Document images with source code »
+--

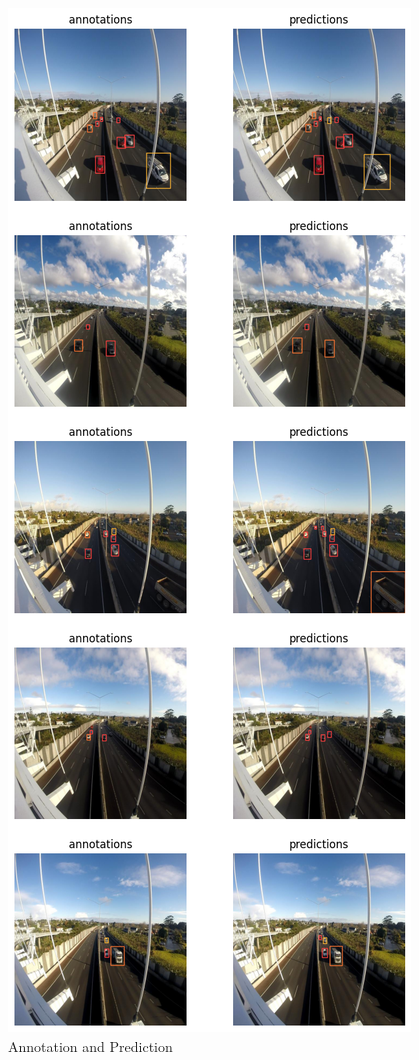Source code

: \begin{figure}[H]
    \centering
    \includegraphics[width=0.6\linewidth]{tex/img/M-Annotation_&_Predictions.png}
    \caption{Annotation and Prediction}
    \label{fig:L-annot-pred}
\end{figure}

+--

Work to complete »
Excluding the pictures, restate the records above word for word.

Answer box »
Source code

: \begin{figure}[H]
    \centering
    \includegraphics[width=0.6\linewidth]{tex/img/M-Annotation_&_Predictions.png}
    \caption{Annotation and Prediction}
    \label{fig:L-annot-pred}
\end{figure}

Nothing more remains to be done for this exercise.